Information provided
━━━━━━━━━━━━━━━━━━━━━━━━━━━━━━

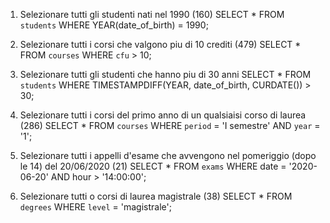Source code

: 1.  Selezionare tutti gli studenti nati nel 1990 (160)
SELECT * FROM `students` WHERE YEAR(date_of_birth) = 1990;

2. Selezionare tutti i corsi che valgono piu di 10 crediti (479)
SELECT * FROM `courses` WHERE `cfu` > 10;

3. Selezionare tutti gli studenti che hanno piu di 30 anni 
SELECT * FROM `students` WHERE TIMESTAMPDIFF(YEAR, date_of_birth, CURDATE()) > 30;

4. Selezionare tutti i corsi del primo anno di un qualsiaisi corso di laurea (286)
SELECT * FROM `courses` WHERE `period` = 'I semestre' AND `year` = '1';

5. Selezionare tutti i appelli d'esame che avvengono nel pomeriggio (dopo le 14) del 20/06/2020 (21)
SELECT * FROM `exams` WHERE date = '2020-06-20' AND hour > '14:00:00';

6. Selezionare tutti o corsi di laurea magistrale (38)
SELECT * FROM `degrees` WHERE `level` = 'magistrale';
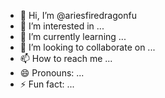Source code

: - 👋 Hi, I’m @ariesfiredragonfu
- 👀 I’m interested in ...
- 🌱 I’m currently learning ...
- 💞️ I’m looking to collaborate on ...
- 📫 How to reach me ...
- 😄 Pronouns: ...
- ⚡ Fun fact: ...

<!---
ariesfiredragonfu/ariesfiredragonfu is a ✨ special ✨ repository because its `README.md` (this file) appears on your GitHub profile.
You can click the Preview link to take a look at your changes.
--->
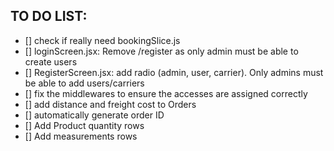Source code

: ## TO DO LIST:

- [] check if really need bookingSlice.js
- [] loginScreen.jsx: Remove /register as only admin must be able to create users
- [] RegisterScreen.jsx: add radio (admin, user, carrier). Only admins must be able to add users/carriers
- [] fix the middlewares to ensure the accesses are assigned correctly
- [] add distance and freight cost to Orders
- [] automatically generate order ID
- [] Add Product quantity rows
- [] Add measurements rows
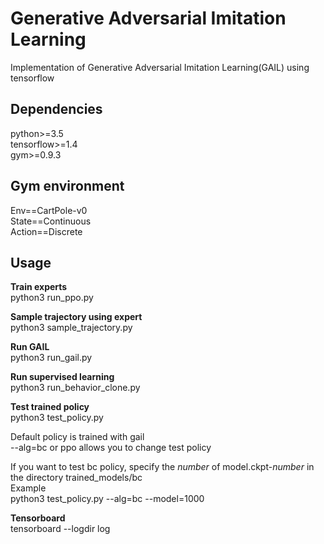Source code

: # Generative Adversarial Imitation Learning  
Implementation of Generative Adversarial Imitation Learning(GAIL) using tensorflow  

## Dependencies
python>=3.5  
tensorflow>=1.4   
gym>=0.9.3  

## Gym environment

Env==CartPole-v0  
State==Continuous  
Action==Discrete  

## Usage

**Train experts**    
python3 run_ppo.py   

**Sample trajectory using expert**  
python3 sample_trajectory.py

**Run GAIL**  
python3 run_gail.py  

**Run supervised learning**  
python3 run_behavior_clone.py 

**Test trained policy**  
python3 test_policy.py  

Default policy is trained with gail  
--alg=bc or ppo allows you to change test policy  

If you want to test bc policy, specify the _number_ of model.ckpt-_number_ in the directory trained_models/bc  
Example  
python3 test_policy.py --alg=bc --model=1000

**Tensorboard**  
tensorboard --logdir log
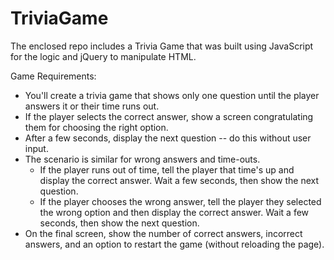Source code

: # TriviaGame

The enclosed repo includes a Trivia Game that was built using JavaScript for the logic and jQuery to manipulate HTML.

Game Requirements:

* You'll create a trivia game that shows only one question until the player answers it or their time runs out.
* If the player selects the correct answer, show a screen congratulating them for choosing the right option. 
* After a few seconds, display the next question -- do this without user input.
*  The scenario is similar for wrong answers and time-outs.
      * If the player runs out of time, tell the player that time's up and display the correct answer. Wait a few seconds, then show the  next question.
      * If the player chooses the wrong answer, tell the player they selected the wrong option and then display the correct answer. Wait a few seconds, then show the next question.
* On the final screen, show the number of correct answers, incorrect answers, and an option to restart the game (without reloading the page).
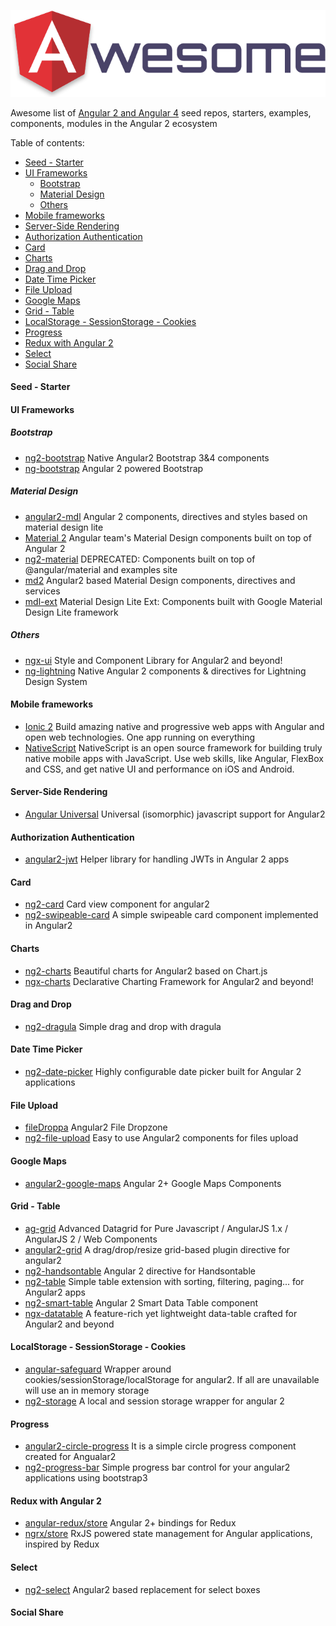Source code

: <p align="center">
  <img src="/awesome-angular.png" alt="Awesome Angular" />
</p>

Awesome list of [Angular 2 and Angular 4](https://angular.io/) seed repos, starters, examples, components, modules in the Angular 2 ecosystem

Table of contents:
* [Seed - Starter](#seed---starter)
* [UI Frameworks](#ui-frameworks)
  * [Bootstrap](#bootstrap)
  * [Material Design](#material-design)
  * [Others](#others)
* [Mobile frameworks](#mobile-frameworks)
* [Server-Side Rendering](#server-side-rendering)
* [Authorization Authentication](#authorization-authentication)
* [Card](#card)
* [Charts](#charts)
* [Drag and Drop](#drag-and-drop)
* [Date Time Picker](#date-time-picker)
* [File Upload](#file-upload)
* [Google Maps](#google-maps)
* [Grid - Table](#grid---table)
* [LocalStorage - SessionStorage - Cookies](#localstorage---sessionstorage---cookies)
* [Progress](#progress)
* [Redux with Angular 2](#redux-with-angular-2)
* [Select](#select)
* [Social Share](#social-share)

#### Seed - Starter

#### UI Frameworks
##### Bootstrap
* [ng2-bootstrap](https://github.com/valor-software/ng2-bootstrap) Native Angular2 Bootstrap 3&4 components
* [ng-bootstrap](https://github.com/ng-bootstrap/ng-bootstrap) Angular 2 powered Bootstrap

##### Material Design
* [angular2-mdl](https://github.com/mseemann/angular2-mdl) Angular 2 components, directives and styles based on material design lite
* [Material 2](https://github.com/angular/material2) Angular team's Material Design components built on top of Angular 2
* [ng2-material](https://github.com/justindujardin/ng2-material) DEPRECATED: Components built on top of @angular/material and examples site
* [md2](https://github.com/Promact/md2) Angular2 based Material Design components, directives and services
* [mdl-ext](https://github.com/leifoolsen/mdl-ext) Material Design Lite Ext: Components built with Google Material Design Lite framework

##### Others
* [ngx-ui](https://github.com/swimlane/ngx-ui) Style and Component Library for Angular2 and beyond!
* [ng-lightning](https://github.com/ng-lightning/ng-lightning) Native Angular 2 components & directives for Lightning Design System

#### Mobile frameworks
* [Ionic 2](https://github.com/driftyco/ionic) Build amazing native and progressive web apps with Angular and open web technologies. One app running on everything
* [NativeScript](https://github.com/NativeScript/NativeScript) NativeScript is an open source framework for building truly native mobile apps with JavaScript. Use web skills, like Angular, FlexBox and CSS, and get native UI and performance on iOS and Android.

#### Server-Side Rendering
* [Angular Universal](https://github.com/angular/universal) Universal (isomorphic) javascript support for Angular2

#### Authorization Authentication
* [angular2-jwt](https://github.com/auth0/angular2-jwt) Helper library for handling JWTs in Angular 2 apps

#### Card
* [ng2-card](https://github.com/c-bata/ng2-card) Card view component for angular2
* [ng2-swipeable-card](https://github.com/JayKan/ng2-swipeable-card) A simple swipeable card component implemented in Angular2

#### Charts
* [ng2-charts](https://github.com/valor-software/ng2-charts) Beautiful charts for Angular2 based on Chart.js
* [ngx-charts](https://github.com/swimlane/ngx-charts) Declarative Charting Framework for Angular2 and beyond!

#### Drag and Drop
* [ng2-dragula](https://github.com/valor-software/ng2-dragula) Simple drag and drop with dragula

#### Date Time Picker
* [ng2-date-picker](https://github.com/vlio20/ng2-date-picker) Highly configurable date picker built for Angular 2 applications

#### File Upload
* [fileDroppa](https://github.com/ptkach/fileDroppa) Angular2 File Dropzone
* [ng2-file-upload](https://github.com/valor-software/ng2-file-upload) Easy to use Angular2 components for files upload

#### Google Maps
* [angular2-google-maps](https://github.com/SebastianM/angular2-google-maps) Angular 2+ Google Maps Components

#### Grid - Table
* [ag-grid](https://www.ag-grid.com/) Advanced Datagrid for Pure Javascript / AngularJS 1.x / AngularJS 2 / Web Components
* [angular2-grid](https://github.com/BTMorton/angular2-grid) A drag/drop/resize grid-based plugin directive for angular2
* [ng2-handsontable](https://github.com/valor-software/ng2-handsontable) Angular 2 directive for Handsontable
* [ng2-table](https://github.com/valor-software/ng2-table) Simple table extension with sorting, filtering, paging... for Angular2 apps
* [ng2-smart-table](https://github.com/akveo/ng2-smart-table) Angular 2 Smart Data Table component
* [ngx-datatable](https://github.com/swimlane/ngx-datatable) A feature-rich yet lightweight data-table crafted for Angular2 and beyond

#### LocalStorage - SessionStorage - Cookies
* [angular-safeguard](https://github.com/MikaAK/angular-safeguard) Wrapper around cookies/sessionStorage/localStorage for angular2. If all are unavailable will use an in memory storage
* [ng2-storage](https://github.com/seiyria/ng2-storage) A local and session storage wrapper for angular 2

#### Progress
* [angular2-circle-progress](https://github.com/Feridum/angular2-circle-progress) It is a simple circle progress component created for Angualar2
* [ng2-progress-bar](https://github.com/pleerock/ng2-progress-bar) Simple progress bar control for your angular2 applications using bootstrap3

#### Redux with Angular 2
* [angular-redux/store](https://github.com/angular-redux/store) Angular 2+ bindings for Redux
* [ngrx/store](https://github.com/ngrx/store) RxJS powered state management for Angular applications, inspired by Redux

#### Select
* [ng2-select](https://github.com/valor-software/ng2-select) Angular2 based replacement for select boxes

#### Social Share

━━━━━━━━━━━━━━━━━━━━━━━━━━━━━━

Your instructions
Reproduce verbatim only the segment of the listing bounded by the line containing "time runs out." and the line containing "the player runs", with both boundary lines included.

Solution to the problem
* You'll create a trivia game that shows only one question until the player answers it or their time runs out.
* If the player selects the correct answer, show a screen congratulating them for choosing the right option. 
* After a few seconds, display the next question -- do this without user input.
*  The scenario is similar for wrong answers and time-outs.
      * If the player runs out of time, tell the player that time's up and display the correct answer. Wait a few seconds, then show the  next question.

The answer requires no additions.